Prospective Study on Clinical Outcomes of Spontaneous Pneumothorax

Pneumothorax, Spontaneous Clinical Trial

Official title:
Prospective Study on Clinical Outcomes of Spontaneous Pneumothorax

Clinical Trial Details — Status: Recruiting

Administrative data
NCT number NCT05397717
Other study ID # PTX_outcomes_prospective
Secondary ID
Status Recruiting
Phase
First received
Last updated
Start date October 1, 2022
Est. completion date September 30, 2026

Study information
Verified date February 2023
Source Chinese University of Hong Kong
Contact Ka Pang Chan, MBChB
Phone 35052211
Email chankapang@gmail.com
Is FDA regulated No
Health authority
Study type Observational

Clinical Trial Summary

Pneumothorax can be fatal if treatment is delayed or the pneumothorax is refractory.

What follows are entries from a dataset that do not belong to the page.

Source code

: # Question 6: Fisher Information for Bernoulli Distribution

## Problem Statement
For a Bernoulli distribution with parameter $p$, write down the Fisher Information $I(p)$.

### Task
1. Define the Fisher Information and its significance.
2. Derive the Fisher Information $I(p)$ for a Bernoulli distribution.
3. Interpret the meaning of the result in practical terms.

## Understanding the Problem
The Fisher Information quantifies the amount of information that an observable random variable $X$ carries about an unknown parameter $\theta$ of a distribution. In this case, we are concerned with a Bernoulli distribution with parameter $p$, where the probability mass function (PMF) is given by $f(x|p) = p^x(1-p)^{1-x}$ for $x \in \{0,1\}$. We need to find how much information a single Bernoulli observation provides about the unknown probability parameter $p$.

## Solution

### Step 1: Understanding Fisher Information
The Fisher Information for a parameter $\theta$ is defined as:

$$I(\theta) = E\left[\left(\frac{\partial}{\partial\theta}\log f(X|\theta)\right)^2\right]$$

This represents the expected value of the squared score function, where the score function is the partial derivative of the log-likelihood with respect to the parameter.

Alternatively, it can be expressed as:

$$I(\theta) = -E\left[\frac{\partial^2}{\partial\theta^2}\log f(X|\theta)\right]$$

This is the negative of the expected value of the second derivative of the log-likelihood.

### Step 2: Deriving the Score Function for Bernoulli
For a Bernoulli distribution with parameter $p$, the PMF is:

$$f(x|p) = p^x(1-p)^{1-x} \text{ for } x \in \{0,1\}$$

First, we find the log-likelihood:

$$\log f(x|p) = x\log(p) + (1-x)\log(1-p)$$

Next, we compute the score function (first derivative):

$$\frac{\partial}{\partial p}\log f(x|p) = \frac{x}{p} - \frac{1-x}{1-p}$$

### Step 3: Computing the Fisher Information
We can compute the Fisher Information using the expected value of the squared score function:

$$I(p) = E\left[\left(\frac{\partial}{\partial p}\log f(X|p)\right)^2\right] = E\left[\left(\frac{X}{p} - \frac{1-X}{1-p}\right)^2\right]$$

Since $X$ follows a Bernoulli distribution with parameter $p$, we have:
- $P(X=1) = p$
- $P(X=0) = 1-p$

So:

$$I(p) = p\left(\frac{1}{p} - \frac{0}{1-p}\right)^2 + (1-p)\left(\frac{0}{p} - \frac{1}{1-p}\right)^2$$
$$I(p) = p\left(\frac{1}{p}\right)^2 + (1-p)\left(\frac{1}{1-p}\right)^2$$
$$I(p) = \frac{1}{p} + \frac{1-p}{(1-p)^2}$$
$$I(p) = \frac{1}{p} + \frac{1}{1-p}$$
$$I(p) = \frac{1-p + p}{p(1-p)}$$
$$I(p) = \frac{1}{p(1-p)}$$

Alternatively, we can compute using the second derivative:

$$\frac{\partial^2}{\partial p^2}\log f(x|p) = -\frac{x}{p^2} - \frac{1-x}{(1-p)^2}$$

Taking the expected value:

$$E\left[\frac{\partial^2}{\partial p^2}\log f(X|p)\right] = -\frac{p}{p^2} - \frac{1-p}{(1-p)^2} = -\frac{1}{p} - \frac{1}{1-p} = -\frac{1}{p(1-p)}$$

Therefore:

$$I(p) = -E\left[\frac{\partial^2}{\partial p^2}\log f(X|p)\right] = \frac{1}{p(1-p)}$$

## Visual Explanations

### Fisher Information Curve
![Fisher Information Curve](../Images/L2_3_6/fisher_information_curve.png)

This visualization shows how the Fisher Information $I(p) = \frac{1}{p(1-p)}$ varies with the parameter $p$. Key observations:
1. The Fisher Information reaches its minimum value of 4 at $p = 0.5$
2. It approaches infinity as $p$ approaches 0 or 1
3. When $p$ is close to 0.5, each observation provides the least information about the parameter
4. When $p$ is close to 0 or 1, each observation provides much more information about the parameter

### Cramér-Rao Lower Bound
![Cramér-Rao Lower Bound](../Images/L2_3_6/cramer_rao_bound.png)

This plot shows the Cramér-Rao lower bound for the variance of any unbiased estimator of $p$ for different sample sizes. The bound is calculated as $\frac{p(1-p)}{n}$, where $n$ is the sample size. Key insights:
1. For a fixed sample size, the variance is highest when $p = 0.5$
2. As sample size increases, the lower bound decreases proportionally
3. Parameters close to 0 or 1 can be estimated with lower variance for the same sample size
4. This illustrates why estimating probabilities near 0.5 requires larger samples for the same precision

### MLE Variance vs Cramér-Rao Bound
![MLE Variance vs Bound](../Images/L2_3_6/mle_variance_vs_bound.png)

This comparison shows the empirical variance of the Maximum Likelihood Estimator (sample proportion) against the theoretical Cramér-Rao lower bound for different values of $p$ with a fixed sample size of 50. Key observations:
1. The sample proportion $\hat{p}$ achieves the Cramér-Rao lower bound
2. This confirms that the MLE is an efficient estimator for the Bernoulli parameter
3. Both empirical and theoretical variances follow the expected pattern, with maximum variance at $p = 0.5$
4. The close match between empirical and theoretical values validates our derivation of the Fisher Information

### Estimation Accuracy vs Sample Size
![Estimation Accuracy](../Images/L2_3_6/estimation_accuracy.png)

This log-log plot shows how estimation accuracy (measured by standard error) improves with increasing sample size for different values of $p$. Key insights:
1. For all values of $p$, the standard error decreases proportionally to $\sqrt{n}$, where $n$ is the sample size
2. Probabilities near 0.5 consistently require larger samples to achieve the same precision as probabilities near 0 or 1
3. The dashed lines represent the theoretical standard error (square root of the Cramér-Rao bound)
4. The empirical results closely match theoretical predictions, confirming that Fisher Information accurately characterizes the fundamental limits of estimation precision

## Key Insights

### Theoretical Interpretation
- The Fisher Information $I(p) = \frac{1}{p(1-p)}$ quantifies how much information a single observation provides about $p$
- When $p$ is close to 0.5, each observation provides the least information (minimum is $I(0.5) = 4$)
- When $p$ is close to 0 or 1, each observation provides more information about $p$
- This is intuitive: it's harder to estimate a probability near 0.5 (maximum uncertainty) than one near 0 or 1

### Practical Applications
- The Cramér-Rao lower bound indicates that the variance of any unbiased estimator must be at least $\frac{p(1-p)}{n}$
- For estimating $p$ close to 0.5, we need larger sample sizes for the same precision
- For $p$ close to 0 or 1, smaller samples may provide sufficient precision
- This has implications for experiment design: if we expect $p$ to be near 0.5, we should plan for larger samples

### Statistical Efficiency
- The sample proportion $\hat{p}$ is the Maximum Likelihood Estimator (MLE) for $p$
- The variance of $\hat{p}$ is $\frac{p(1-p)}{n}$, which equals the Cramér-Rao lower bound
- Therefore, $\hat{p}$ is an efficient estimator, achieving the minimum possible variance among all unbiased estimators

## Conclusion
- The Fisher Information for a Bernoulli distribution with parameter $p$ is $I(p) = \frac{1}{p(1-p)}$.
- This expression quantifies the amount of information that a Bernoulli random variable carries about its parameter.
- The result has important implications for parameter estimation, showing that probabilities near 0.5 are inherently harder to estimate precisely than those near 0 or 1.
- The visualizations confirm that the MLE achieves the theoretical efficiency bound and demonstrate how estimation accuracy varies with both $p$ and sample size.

However, the mortality rates and their risk factors were mainly reported from retrospective studies, and local data regarding the mortality of spontaneous pneumothorax is scarce. This study aims at evaluating the in-hospital mortality and relevant clinical outcomes of spontaneous pneumothorax and identifying their predictive factors. The data collected from this study will also guide the planning of subsequent research to overcome the knowledge and service gap in managing spontaneous pneumothorax.

Description:

Pneumothorax is a common respiratory disease and potentially recurrent, especially among patients with pre-existing lung diseases. It frequently requires in-patient care due to the need for invasive therapeutic procedures. Pneumothorax can be fatal if treatment is delayed or the pneumothorax is refractory. The in-hospital mortality rate of spontaneous pneumothorax ranges between 0.7% and 15%, which is dependent on age, mode of admission and presence of co-existing lung diseases. However, the mortality rates and their risk factors were mainly reported from retrospective studies, and local data regarding the mortality of spontaneous pneumothorax is scarce. A multicentre retrospective study in Hong Kong evaluating patients admitted for pneumothorax in the year 2004 reported a mortality rate of 0.6% in those who had failed drainage with intercostal tube drainage. However, this study was not powered to investigate the overall mortality rate of pneumothorax and its predictive factor. The majority of patients with pneumothorax can be discharged after the resolution of pneumothorax. However, a significant proportion of them may experience prolonged stay in the hospital due to various complications secondary to pneumothorax, including subcutaneous emphysema, persistent air leakage, and hospital-acquired pneumonia. All these conditions may cast negative impact on the overall prognosis, burden of pleural intervention and length of stay. Again, the incidence rate and determining factors of these conditions are seldomly reported. This study aims at evaluating the in-hospital mortality and relevant clinical outcomes of spontaneous pneumothorax and identifying their predictive factors. The data collected from this study will also guide the planning of subsequent research to overcome the knowledge and service gap in managing spontaneous pneumothorax.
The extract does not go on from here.